Parallelization using OpenMP

Content

OpenMP is an open standard introduced in 1997 that supports pragma-based language extensions for Fortran, C, and C++ for thread-based parallelization. It is best to imagine OpenMP as an extension where you have one thread pool present right from the beginning which can be used to parallelize selected code sections. OpenMP applies always implicitly the fork-and-join pattern, i.e. all conventual parts of the program are executed by a single thread. However, if a parallelized section is encountered, the task is semi-automatically or manually split into subtasks that are submitted to the task pool. The end of the parallelized section will be reached as soon as all subtasks are completed and the results returned to the main task.

Note that OpenMP is pragma-based. Pragmas are directives to the compiler that are embedded in the program text but are not part of the programming language. They are used to pass implementation-dependent directives to the compiler. Sometimes special comments are used but some languages support generic pragma directives. C and C++ support the latter using a preprocessor-like directive #pragma which is always on an input line of its own, followed by a selector that addresses the kind of extension (always omp in case of OpenMP) and the rest of the line depends on the particular pragma extension.
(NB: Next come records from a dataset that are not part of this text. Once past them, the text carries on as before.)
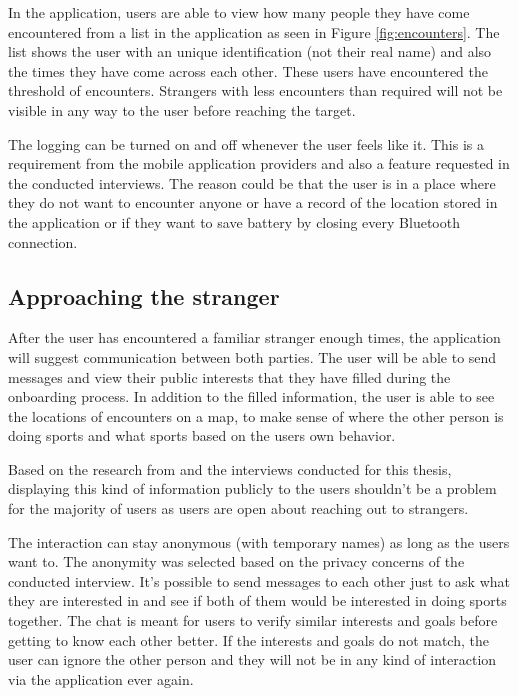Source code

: In the application, users are able to view how many people they have come encountered from a list in the application as seen in Figure \ref{fig:encounters}. The list shows the user with an unique identification (not their real name) and also the times they have come across each other. These users have encountered the threshold of encounters. Strangers with less encounters than required will not be visible in any way to the user before reaching the target.

The logging can be turned on and off whenever the user feels like it. This is a requirement from the mobile application providers and also a feature requested in the conducted interviews. The reason could be that the user is in a place where they do not want to encounter anyone or have a record of the location stored in the application or if they want to save battery by closing every Bluetooth connection.

\subsection{Approaching the stranger}

After the user has encountered a familiar stranger enough times, the application will suggest communication between both parties. The user will be able to send messages and view their public interests that they have filled during the onboarding process. In addition to the filled information, the user is able to see the locations of encounters on a map, to make sense of where the other person is doing sports and what sports based on the users own behavior. 

Based on the  research from \cite{socialAdHoc} and the interviews conducted for this thesis, displaying this kind of information publicly to the users shouldn't be a problem for the majority of users as users are open about reaching out to strangers.

The interaction can stay anonymous (with temporary names) as long as the users want to. The anonymity was selected based on the privacy concerns of the conducted interview. It's possible to send messages to each other just to ask what they are interested in and see if both of them would be interested in doing sports together. The chat is meant for users to verify similar interests and goals before getting to know each other better. If the interests and goals do not match, the user can ignore the other person and they will not be in any kind of interaction via the application ever again.

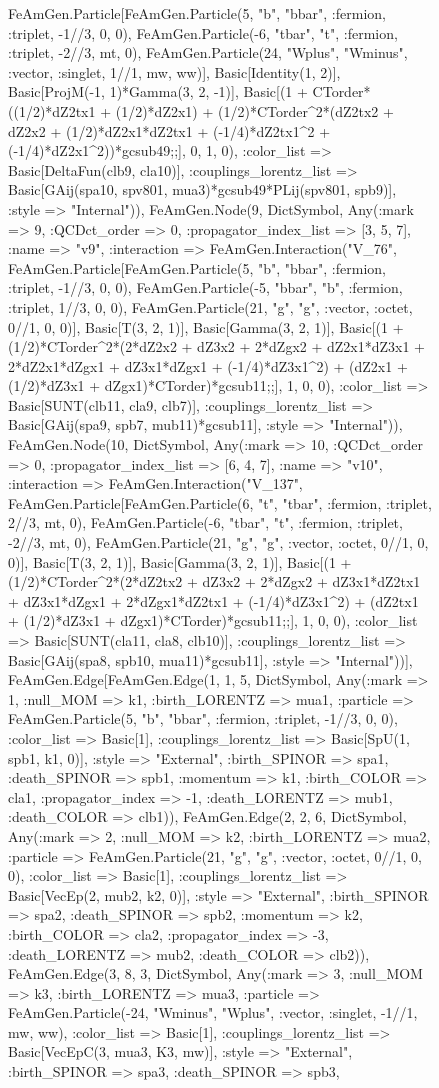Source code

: \documentclass{revtex4}
\begin{document}
\begin{figure}[!htb]
\begin{center}
{FeAmGen.Particle[FeAmGen.Particle(5, "b", "bbar", :fermion, :triplet, -1//3, 0, 0), FeAmGen.Particle(-6, "tbar", "t", :fermion, :triplet, -2//3, mt, 0), FeAmGen.Particle(24, "Wplus", "Wminus", :vector, :singlet, 1//1, mw, ww)], Basic[Identity(1, 2)], Basic[ProjM(-1, 1)*Gamma(3, 2, -1)], Basic[(1 + CTorder*((1/2)*dZ2tx1 + (1/2)*dZ2x1) + (1/2)*CTorder^2*(dZ2tx2 + dZ2x2 + (1/2)*dZ2x1*dZ2tx1 + (-1/4)*dZ2tx1^2 + (-1/4)*dZ2x1^2))*gcsub49;;], 0, 1, 0), :color_list => Basic[DeltaFun(clb9, cla10)], :couplings_lorentz_list => Basic[GAij(spa10, spv801, mua3)*gcsub49*PLij(spv801, spb9)], :style => "Internal")), FeAmGen.Node(9, Dict{Symbol, Any}(:mark => 9, :QCDct_order => 0, :propagator_index_list => [3, 5, 7], :name => "v9", :interaction => FeAmGen.Interaction("V_76", FeAmGen.Particle[FeAmGen.Particle(5, "b", "bbar", :fermion, :triplet, -1//3, 0, 0), FeAmGen.Particle(-5, "bbar", "b", :fermion, :triplet, 1//3, 0, 0), FeAmGen.Particle(21, "g", "g", :vector, :octet, 0//1, 0, 0)], Basic[T(3, 2, 1)], Basic[Gamma(3, 2, 1)], Basic[(1 + (1/2)*CTorder^2*(2*dZ2x2 + dZ3x2 + 2*dZgx2 + dZ2x1*dZ3x1 + 2*dZ2x1*dZgx1 + dZ3x1*dZgx1 + (-1/4)*dZ3x1^2) + (dZ2x1 + (1/2)*dZ3x1 + dZgx1)*CTorder)*gcsub11;;], 1, 0, 0), :color_list => Basic[SUNT(clb11, cla9, clb7)], :couplings_lorentz_list => Basic[GAij(spa9, spb7, mub11)*gcsub11], :style => "Internal")), FeAmGen.Node(10, Dict{Symbol, Any}(:mark => 10, :QCDct_order => 0, :propagator_index_list => [6, 4, 7], :name => "v10", :interaction => FeAmGen.Interaction("V_137", FeAmGen.Particle[FeAmGen.Particle(6, "t", "tbar", :fermion, :triplet, 2//3, mt, 0), FeAmGen.Particle(-6, "tbar", "t", :fermion, :triplet, -2//3, mt, 0), FeAmGen.Particle(21, "g", "g", :vector, :octet, 0//1, 0, 0)], Basic[T(3, 2, 1)], Basic[Gamma(3, 2, 1)], Basic[(1 + (1/2)*CTorder^2*(2*dZ2tx2 + dZ3x2 + 2*dZgx2 + dZ3x1*dZ2tx1 + dZ3x1*dZgx1 + 2*dZgx1*dZ2tx1 + (-1/4)*dZ3x1^2) + (dZ2tx1 + (1/2)*dZ3x1 + dZgx1)*CTorder)*gcsub11;;], 1, 0, 0), :color_list => Basic[SUNT(cla11, cla8, clb10)], :couplings_lorentz_list => Basic[GAij(spa8, spb10, mua11)*gcsub11], :style => "Internal"))], FeAmGen.Edge[FeAmGen.Edge(1, 1, 5, Dict{Symbol, Any}(:mark => 1, :null_MOM => k1, :birth_LORENTZ => mua1, :particle => FeAmGen.Particle(5, "b", "bbar", :fermion, :triplet, -1//3, 0, 0), :color_list => Basic[1], :couplings_lorentz_list => Basic[SpU(1, spb1, k1, 0)], :style => "External", :birth_SPINOR => spa1, :death_SPINOR => spb1, :momentum => k1, :birth_COLOR => cla1, :propagator_index => -1, :death_LORENTZ => mub1, :death_COLOR => clb1)), FeAmGen.Edge(2, 2, 6, Dict{Symbol, Any}(:mark => 2, :null_MOM => k2, :birth_LORENTZ => mua2, :particle => FeAmGen.Particle(21, "g", "g", :vector, :octet, 0//1, 0, 0), :color_list => Basic[1], :couplings_lorentz_list => Basic[VecEp(2, mub2, k2, 0)], :style => "External", :birth_SPINOR => spa2, :death_SPINOR => spb2, :momentum => k2, :birth_COLOR => cla2, :propagator_index => -3, :death_LORENTZ => mub2, :death_COLOR => clb2)), FeAmGen.Edge(3, 8, 3, Dict{Symbol, Any}(:mark => 3, :null_MOM => k3, :birth_LORENTZ => mua3, :particle => FeAmGen.Particle(-24, "Wminus", "Wplus", :vector, :singlet, -1//1, mw, ww), :color_list => Basic[1], :couplings_lorentz_list => Basic[VecEpC(3, mua3, K3, mw)], :style => "External", :birth_SPINOR => spa3, :death_SPINOR => spb3, }
\end{center}
\end{figure}
\end{document}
The nice property about pragmas is that they can be ignored. In principle, OpenMP programs can also be compiled and run by compilers not being aware of OpenMP. In this case there is no parallelization.

The website of the associated OpenMP ARB (Architecture Review Boards) that owns and publishes the standard is at http://www.openmp.org/. The most recent standard is OpenMP 5.0 from November 2018. gcc and g++ support OpenMP 4.0 since release 4.9. The compilers we currently use (7.2 or 7.3) support OpenMP 4.5. Summary reference cards are available for OpenMP 4.0 and 4.5. The coming release of gcc 9 is expected to support OpenMP 5.0 partially.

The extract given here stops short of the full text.